Several members of the Veterans for Peace were arrested and tossed in jail for quietly protesting at a Veterans Day event sponsored by the American Legion. Frankly we were quite shocked by this. Oh, not shocked that peaceful protesters are jailed, that happens regularly in Bush America. No, we were shocked that the American Legion got off their bar stools long enough to organized anything other than a dance at their clubhouse.
Eighteen members of Veterans for Peace, an outspoken fraternity of former servicemen opposed to the Iraq War, were arrested by Boston police for disturbing the Veterans Day ceremony on City Hall plaza yesterday, after they lined up across the speakers’ platform with gagged mouths.
The group was made to bring up the rear of the annual parade - for which hundreds of patriots lined Boylston and Tremont streets - and were even placed behind the street sweepers.
“They do not want to adhere to our rules of conduct,” James Lawler, commander of the American Legion in Suffolk County, told the Herald, suggesting the protesters’ time would be better spent in Washington, D.C., fighting for benefits and better VA hospitals.
“This is not a political parade,” said Lawler, an Air Force veteran of the Korean War and former Boston police officer, “it’s to show our veterans respect.
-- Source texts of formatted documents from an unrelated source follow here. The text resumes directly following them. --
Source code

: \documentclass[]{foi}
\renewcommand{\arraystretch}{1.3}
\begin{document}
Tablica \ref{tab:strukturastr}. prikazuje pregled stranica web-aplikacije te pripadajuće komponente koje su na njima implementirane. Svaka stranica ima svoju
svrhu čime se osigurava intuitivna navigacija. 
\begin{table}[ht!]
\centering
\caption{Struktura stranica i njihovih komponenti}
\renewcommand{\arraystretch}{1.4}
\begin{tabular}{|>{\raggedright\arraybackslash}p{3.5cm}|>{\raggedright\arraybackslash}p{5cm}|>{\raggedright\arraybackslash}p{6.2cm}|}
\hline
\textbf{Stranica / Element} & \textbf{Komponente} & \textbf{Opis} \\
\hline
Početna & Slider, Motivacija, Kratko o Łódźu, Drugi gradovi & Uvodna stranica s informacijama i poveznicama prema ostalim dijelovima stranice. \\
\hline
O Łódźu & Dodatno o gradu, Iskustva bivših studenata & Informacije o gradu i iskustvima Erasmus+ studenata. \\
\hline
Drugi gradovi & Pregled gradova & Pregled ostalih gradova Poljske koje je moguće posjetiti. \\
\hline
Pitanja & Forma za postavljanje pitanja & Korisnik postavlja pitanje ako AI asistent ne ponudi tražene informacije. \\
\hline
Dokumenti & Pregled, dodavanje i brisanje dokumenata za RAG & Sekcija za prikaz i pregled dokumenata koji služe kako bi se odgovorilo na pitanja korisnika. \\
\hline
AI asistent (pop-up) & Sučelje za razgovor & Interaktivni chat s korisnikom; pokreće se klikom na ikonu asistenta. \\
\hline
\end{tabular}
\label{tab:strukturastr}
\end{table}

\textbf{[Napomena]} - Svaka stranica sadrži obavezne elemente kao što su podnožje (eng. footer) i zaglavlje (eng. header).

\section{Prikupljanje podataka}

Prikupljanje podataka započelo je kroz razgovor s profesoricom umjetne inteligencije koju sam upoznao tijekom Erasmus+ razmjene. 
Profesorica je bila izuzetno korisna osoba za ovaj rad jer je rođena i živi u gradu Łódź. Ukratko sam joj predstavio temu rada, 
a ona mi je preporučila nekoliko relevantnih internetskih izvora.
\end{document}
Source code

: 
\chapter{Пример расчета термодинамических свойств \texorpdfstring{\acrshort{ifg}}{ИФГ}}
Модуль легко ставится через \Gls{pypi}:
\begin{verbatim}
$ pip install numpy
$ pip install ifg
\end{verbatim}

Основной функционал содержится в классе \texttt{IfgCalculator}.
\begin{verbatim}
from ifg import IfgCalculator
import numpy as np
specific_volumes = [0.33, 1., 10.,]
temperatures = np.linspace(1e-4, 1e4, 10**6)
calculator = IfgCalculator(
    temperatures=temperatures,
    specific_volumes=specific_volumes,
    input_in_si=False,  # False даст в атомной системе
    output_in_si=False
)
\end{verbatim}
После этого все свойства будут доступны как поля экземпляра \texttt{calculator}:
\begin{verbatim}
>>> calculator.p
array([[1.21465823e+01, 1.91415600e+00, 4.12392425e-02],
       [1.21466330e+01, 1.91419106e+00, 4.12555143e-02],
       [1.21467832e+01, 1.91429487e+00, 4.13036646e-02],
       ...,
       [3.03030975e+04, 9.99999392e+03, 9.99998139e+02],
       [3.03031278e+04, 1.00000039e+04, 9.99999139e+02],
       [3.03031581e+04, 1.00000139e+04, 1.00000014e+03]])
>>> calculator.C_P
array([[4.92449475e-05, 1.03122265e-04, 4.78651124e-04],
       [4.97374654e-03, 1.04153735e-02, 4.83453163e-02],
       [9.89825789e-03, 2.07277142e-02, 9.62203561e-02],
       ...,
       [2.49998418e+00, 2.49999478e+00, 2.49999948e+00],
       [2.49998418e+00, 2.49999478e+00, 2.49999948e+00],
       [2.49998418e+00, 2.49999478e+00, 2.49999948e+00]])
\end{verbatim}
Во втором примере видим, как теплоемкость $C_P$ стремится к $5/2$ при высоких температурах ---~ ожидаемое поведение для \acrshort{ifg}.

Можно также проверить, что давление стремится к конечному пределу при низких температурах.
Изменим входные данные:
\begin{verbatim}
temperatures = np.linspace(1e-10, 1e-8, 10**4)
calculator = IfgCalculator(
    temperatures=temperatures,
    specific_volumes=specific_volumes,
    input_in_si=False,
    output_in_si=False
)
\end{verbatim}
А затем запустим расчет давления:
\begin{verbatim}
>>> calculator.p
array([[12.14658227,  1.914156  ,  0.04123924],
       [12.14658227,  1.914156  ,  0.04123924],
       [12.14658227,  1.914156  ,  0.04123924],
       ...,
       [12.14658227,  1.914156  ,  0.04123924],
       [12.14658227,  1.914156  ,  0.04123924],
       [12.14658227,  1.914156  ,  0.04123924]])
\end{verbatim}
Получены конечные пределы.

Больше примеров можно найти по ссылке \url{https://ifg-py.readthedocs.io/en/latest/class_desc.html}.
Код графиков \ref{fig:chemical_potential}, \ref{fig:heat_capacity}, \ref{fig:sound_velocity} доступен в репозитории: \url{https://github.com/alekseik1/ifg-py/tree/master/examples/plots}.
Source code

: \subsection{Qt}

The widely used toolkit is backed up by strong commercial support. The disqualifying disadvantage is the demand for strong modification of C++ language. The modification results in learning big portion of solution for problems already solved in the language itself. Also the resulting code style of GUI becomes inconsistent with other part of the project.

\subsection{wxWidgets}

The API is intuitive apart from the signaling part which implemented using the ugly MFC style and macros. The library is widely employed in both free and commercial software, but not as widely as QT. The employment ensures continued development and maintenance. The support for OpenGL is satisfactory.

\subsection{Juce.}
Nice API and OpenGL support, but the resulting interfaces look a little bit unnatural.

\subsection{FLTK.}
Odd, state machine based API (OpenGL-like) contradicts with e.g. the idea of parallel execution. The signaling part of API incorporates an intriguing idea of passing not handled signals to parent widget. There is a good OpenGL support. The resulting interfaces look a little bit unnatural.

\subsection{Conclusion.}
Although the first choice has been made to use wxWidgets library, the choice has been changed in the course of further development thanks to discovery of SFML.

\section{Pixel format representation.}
It kills me that we have service veterans coming back maimed, but all we can do is help them.”
Veterans for Peace member Winston Warfield, a veteran of the Vietnam War, acknowledged Lawler was right about his organization’s political motives, but said, “We’re all servicemen. Some of us have wounds to prove it.”
Both sides were met with applause, whether by tots in strollers waving flags, Marines calling out “Semper Fi!” or modern-day hippies chanting for peace.